You want to find out if there’s any reason to believe that the 10 jugs after the fix have been contaminated in any way that is “different” from the way it was before the fix. If even ONE type of microbe is now present at higher quantities than before the fix, that’s really important. Also, you might get several types of contamination together, or you might increase one kind of contamination and decrease other kinds… lots of stuff could happen.

Consider your sample of 100 measurements of 999 “pre” cartons not as 99900 measurements, but as 999 measurements of a vector of 100 items. Since you know very little about the process that generated the pre measurements, your information about the “pre” condition is pretty much that the kinds of things you would get were points in this 100 dimensional space which “looked like” the samples you have.

From a Bayesian perspective, you’re saying something like: “given that everything I know about the pre condition is just that it seemed to produce samples like the 999 ‘pre’ samples I have, is the 1 extra sample of 100 measurements in some ‘not very common’ region of my Bayesian probability distribution for the ‘pre’ condition”

You could set up some kind of maximum entropy distribution for the “pre” samples, get a closed form formula which is consistent with those samples, and then see if the “new” sample is in the low probability region of this maximum entropy distribution. That’s more or less a “functional” approach to computing. But you could also use the *samples* themselves to estimate the probability of “pre” samples being in the region of the one “post” sample. For example, suppose you’re working with contamination measurements scaled so that the “pre” samples are on average 1. You could decide that any sample in the hypercube around the “post” sample of width .1 in any dimension is “similar”, and then the fraction of the “pre” samples in that range represents the approximate “Bayesian probability of getting a sample similar to the ‘post’ sample under the state of information which consists entirely of the pre samples”

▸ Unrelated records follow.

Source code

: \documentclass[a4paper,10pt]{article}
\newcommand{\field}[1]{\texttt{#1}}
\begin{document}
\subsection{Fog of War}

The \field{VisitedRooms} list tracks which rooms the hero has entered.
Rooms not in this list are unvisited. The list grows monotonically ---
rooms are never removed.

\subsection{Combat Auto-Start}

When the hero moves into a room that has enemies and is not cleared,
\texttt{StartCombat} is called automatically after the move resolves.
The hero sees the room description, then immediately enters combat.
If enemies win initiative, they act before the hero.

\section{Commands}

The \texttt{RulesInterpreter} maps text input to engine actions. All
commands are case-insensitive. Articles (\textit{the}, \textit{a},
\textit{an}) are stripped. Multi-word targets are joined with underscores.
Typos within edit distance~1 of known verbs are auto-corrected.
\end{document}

I should maybe take this as a challenge to blog up an example.

Just to clarify, the frequentist approach is warranted in my second example because I can easily calculate a probability of observing my data from the 1000 prior samples. AND its OJ we’re talking about, not milk. 🙂 Since Bonferroni said it, I’ll blame him.

So, suppose you find out that the “post” sample is different from the “pre” samples in the sense of being in a low probability region of the distribution that is consistent with the pre samples. Does that prove that “your fix caused contamination?” or “your fix reduced contamination” or “increased contamination from these microbes, and decreased it for these other microbes” or whatever?

No, it shows more or less that *something* has caused our sample to be inconsistent with what used to be happening before the fix. But it could easily be say that while you were fixing the machine, someone else was changing the supplier of jugs, or doing some plumbing on the water supply, or whatever.

You knew that, and in your case, it means you need to follow up with biological experiments to see if the “unusual” measurements are also causally related due to measureable changes in transcription or whatever, but it’s good to think about these things in the simpler OJ context.

The mean I reported was for wsam, not wall. I wanted to compare the frequentist stat to the bayesian estimate. Its not important for the rest of my comment though.

Is it possible to ask a question as follows (regarding the OJ sample). I can calculate easily a posterior likelihood from the most recent (post-fix) sample, given my historical factory data logs. Can I go back and calculate a similar likelihood from an individual log entry, or a random sample of entries, and obtain information about how likely my post- sample is (as a whole). If an unusual number of the parameters are in a low probability region of the n-dimensional data set, (but the majority aren’t), would that potentially be reflected there? Is that even an interesting question, i.e. does it get at this question of whether the new set is truly abnormal in a historical context?